Faker Data Generation Patterns

Overview

When generating synthetic data for Databricks Bronze layer tables, use Faker with configurable data corruption to test Silver layer data quality expectations.

Upstream: Synthetic Data Generation Workflow

The upstream databricks-synthetic-data-generation skill in AI-Dev-Kit introduces a file-based workflow:

File-Based Execution

Write Python code to a local file (e.g., scripts/generate_data.py)
Execute on Databricks using the run_python_file_on_databricks MCP tool
If execution fails, edit the local file and re-execute

Context Reuse

The first execution auto-selects a running cluster and creates an execution context. Reuse cluster_id and context_id for follow-up calls (faster: ~1s vs ~15s).

Raw Data Only

By default, generate raw transactional data only — no total_x, sum_x, avg_x fields. SDP pipelines compute aggregations downstream.

Volume-First Storage

Save data to Volumes as parquet files, not directly to tables:

VOLUME_PATH = f"/Volumes/{CATALOG}/{SCHEMA}/raw_data"
spark.createDataFrame(df).write.mode("overwrite").parquet(f"{VOLUME_PATH}/table_name")

Dynamic Date Ranges

Generate data for the last ~6 months from today using datetime.now() - timedelta(days=180).

When to Use This Skill

Use when:

Creating test data for data quality validation
Testing DLT expectations with intentional violations
Simulating production-like datasets for development/staging
Validating referential integrity between dimensions and facts

Core Principles

Realistic Data: Use Faker with non-linear distributions and temporal patterns
Referential Integrity: Maintain proper FK relationships between dimensions and facts
Configurable Corruption: Add intentional data quality issues for testing
DQ Mapping: Each corruption type maps to specific DLT expectations
Row Coherence: Attributes within a row must correlate logically
Raw Data Only: Generate transactional records -- aggregation happens in Gold
Reproducible: Always seed both np.random.seed() and Faker.seed()
Documentation: Document corruption patterns and their DQ impacts

Critical Rules

Standard Function Signature

def generate_<entity>_data(
    dimension_keys: dict,
    num_records: int = 1000,
    corruption_rate: float = 0.05
) -> list:
    """
    Generate fake <entity> data with realistic patterns.
    
    Args:
        dimension_keys: Dictionary containing dimension keys for referential integrity
        num_records: Number of records to generate
        corruption_rate: Percentage of records to intentionally corrupt (0.0 to 1.0)
        
    Returns:
        List of <entity> dictionaries
    """
    fake = Faker()
    records = []
    
    print(f"\nGenerating {num_records} <entities> (corruption rate: {corruption_rate*100}%)")
    
    for i in range(num_records):
        # Generate valid data first
        record_data = generate_valid_record(fake, dimension_keys)
        
        # Apply corruption if selected
        should_corrupt = random.random() < corruption_rate
        
        if should_corrupt:
            record_data = apply_corruption(record_data, corruption_rate)
        
        records.append(record_data)
    
    return records

🔴 MANDATORY: Seed for Reproducibility

EVERY generation script MUST seed both numpy and Faker:

import numpy as np
from faker import Faker

SEED = 42
np.random.seed(SEED)
Faker.seed(SEED)
fake = Faker()

Why: Without seeding, re-running generation produces different data, making debugging impossible and breaking snapshot tests.
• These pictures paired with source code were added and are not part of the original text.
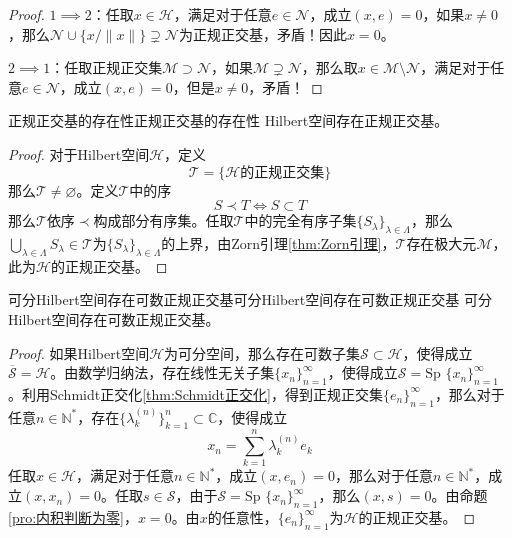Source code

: \documentclass[lang = cn, scheme = chinese, thmcnt = section]{elegantbook}
\newcommand{\N}{\mathbb{N}}            %
\newcommand{\C}{\mathbb{C}}  		   %
\newcommand{\sub}{\subset}             %
\begin{document}
\begin{proof}
	$1\implies 2$：任取$x\in\mathcal{H}$，满足对于任意$e\in\mathcal{N}$，成立$(x,e)=0$，如果$x\ne 0$，那么$\mathcal{N}\cup\{ x/\|x\| \}\supsetneq \mathcal{N}$为正规正交基，矛盾！因此$x=0$。
	
	$2\implies 1$：任取正规正交集$\mathcal{M}\supset\mathcal{N}$，如果$\mathcal{M}\supsetneq\mathcal{N}$，那么取$x\in \mathcal{M}\setminus \mathcal{N}$，满足对于任意$e\in\mathcal{N}$，成立$(x,e)=0$，但是$x\ne 0$，矛盾！
\end{proof}

\begin{theorem}{正规正交基的存在性}{正规正交基的存在性}
	Hilbert空间存在正规正交基。
\end{theorem}

\begin{proof}
	对于Hilbert空间$\mathcal{H}$，定义
	$$
	\mathscr{T}=\{ \mathcal{H}\text{的正规正交集} \}
	$$
	那么$\mathscr{T}\ne\varnothing$。定义$\mathscr{T}$中的序
	$$
	S\prec T\iff S\sub T
	$$
	那么$\mathscr{T}$依序$\prec$构成部分有序集。任取$\mathscr{T}$中的完全有序子集$\{ S_\lambda \}_{\lambda\in\Lambda}$，那么$\displaystyle\bigcup_{\lambda\in\Lambda}S_\lambda\in \mathscr{T}$为$\{ S_\lambda \}_{\lambda\in\Lambda}$的上界，由Zorn引理\ref{thm:Zorn引理}，$\mathscr{T}$存在极大元$\mathcal{M}$，此为$\mathcal{H}$的正规正交基。
\end{proof}

\begin{theorem}{可分Hilbert空间存在可数正规正交基}{可分Hilbert空间存在可数正规正交基}
	可分Hilbert空间存在可数正规正交基。
\end{theorem}

\begin{proof}
	如果Hilbert空间$\mathcal{H}$为可分空间，那么存在可数子集$\mathcal{S}\sub \mathcal{H}$，使得成立$\overline{\mathcal{S}}=\mathcal{H}$。由数学归纳法，存在线性无关子集$\{ x_n \}_{n=1}^{\infty}$，使得成立$\mathcal{S}=\text{Sp }\{ x_n \}_{n=1}^{\infty}$。利用Schmidt正交化\ref{thm:Schmidt正交化}，得到正规正交集$\{ e_n \}_{n=1}^{\infty}$，那么对于任意$n\in\N^*$，存在$\{ \lambda_k^{(n)} \}_{k=1}^{n}\sub\C$，使得成立
	$$
	x_n=\sum_{k=1}^{n}\lambda_k^{(n)}e_k
	$$
	任取$x\in \mathcal{H}$，满足对于任意$n\in\N^*$，成立$(x,e_n)=0$，那么对于任意$n\in\N^*$，成立$(x,x_n)=0$。任取$s\in \mathcal{S}$，由于$\mathcal{S}=\text{Sp }\{ x_n \}_{n=1}^{\infty}$，那么$(x,s)=0$。由命题\ref{pro:内积判断为零}，$x=0$。由$x$的任意性，$\{ e_n \}_{n=1}^{\infty}$为$\mathcal{H}$的正规正交基。
\end{proof}
\end{document}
🔴 MANDATORY: Non-Linear Distributions

NEVER use random.uniform() for values. Real data is never uniformly distributed:

# ❌ WRONG - Uniform (unrealistic)
prices = [random.uniform(10, 1000) for _ in range(N)]
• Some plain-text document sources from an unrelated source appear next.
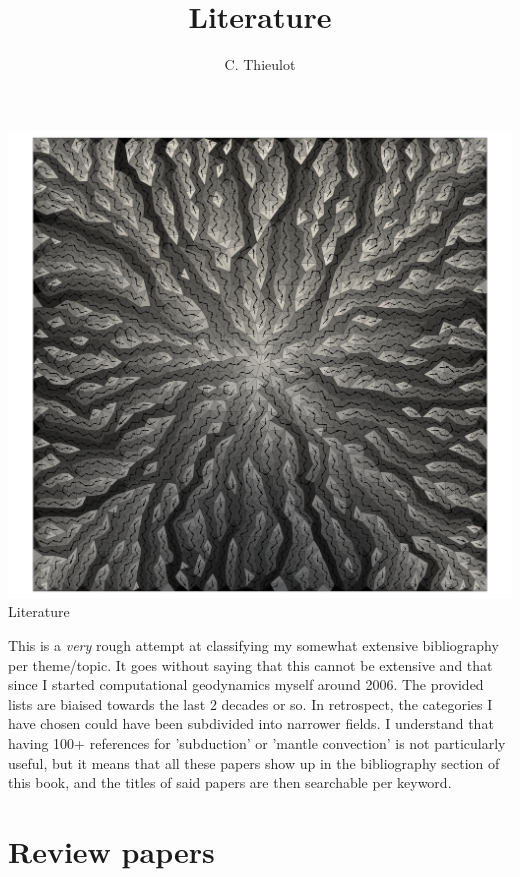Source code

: \documentclass[a4paper,12pt]{report}
\title{Literature}
\author{C. Thieulot}
\begin{document}
\thispagestyle{empty}

\begin{center}
\includegraphics[width=0.96\linewidth]{images/frontpage/pretty6.png}\\
{\large Literature}
\end{center}

\newpage

\tableofcontents

\newpage
This is a {\it very} rough attempt at classifying my somewhat extensive 
bibliography per theme/topic.
It goes without saying that this cannot be extensive and that since I 
started computational geodynamics myself around 2006. 
The provided lists are biaised towards the last 2 decades or so. 
In retrospect, the categories I have chosen could have been subdivided
into narrower fields. I understand that having 100+ references 
for 'subduction'  or 'mantle convection' is not particularly useful, 
but it means that all these papers show up in the bibliography section 
of this book, and the titles of said papers are then searchable per keyword.

\chapter{Review papers} 
\end{document}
# ✅ CORRECT - Log-normal for monetary values (prices, salaries, amounts)
prices = np.random.lognormal(mean=4.5, sigma=0.8, size=N)

# ✅ CORRECT - Exponential for durations (resolution time, session length)
durations = np.random.exponential(scale=24, size=N)

# ✅ CORRECT - Weighted categorical (not equal probability)
regions = np.random.choice(
    ['North', 'South', 'East', 'West'],
    size=N, p=[0.40, 0.25, 0.20, 0.15]
)

🔴 MANDATORY: Dynamic Date Range (Last 6 Months)

from datetime import datetime, timedelta

END_DATE = datetime.now().replace(hour=0, minute=0, second=0, microsecond=0)
START_DATE = END_DATE - timedelta(days=180)

Why: Ensures data feels current for demos and dashboards, with enough history for trend analysis.

🔴 MANDATORY: Row Coherence

Attributes within a row MUST correlate logically:

# ✅ CORRECT - tier drives amount, priority, and behavior
if tier == 'Enterprise':
    amount = np.random.lognormal(7, 0.8)        # Higher amounts
    priority = np.random.choice(['Critical', 'High', 'Medium'], p=[0.3, 0.5, 0.2])
else:
    amount = np.random.lognormal(3.5, 0.6)      # Lower amounts
    priority = np.random.choice(['High', 'Medium', 'Low'], p=[0.2, 0.5, 0.3])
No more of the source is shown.